From the CISO to the COMEX: making supplier risk a priority
Oct 6, 2025
On the occasion of the Vendor Cyber Risk Summit organized by Galink and a roundtable moderated by Leslie Fornero, host of the podcast Le Monde de la Cyber, two cybersecurity experts shared their experiences on a critical subject: the cyber risk related to suppliers.
At the table:
Odile Duthil, cybersecurity director of the Caisse des Dépôts Group and president of CUSIF
Jérémy Couture, CISO of La Française des Jeux (FDJ)
Together, they explored how to raise awareness among general management about this growing risk and how to turn it into a strategic business priority.
To see the full replay
45% of companies already affected by a supplier attack
Right from the start, a survey conducted among the audience set the tone: nearly one in two companies (45%) has already been impacted by a cyberattack linked to a supplier. A figure that Jérémie Couture deems representative of the actual reality: 98 of the 100 largest French companies have already suffered a breach via a third party.
Odile Dil adds: supply chain attacks today represent nearly two-thirds of the cyber incidents observed. In the banking sector in particular, indirect attacks — like that of Harvest, a supplier of suppliers — have demonstrated that even the most protected players are not immune.
Regulation, a lever for action and alignment with the COMEX
For Odile, the DORA regulation (Digital Operational Resilience Act), applicable in 2026, serves as a wake-up call: the regulator helps address the topic at COMEX. But beyond the framework, it is important to understand that the weak link is often found at the supplier of the supplier of the supplier.
At Caisse des Dépôts, the approach is top-down: identification of critical functions, mapping of processes, then descending to the applications and service providers concerned. The CEX validates critical functions and vital processes, while operational teams manage risk on a daily basis.

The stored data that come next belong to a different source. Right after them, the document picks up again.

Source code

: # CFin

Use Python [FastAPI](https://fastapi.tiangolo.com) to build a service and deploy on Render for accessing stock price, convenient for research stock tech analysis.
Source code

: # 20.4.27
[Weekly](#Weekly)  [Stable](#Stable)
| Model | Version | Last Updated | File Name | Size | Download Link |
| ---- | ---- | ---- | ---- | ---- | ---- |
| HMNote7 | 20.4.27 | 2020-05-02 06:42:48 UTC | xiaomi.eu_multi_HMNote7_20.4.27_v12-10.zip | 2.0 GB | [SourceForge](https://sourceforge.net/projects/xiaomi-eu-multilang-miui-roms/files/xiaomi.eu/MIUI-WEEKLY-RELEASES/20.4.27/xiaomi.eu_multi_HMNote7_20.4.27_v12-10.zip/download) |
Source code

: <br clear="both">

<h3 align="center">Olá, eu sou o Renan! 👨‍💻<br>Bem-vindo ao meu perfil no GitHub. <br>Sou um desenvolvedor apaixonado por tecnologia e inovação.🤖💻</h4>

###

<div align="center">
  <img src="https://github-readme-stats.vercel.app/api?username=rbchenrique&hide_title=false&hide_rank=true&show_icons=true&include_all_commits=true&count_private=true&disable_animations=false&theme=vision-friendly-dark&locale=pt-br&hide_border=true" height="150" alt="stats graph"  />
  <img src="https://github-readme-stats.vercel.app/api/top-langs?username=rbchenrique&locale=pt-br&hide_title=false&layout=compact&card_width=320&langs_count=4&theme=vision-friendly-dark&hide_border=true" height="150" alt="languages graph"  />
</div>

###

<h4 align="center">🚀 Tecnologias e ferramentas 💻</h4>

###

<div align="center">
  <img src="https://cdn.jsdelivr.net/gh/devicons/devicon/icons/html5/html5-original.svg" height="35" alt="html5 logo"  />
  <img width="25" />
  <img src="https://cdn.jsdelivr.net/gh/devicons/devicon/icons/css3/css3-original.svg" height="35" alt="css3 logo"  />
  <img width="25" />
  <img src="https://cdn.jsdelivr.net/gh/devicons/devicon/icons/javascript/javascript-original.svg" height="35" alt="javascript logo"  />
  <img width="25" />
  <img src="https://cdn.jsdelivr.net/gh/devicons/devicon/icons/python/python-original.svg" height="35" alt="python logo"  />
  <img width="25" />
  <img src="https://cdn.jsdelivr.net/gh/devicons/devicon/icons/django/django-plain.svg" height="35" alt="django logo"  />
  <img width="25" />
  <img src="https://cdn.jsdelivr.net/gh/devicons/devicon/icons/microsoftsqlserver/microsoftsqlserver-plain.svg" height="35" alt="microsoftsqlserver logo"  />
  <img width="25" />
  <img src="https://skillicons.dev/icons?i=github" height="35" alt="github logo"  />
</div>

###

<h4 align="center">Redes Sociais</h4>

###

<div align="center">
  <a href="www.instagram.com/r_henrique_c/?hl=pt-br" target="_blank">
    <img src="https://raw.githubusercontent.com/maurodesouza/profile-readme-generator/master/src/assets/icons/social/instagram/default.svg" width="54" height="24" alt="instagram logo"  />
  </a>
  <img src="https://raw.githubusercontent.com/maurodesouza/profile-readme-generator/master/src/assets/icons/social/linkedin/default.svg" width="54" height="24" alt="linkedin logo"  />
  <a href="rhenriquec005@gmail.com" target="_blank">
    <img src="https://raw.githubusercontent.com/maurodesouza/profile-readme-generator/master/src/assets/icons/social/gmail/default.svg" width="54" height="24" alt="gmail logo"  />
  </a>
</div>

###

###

On the FDJ side, the ISO 27001 standard plays a similar role: management reviews allow addressing supplier risk by talking about what everyone understands, the real impacts on the business.
Speaking the COMEX language: from cyber to business impact
A key message emerges from the discussion: to convince the COMEX, one must talk about impact, not technique.
When talking about impact, everyone understands — the business units, procurement, management. The FDJ is also working on quantifying supplier risk, translated into financial scenarios. Saying that there is a data leak is not enough; what matters is what these data allow one to do. Can we still trust our contacts? It is this loss of trust that costs dearly.
Methodology: prioritize, contract, audit
The two CISOs share a common belief: it is impossible to audit all suppliers, prioritization is necessary.
At Caisse des Dépôts, a multi-year compliance plan is in place. Contracts are progressively renegotiated with new cybersecurity clauses (safeguards, business continuity, testing, etc.).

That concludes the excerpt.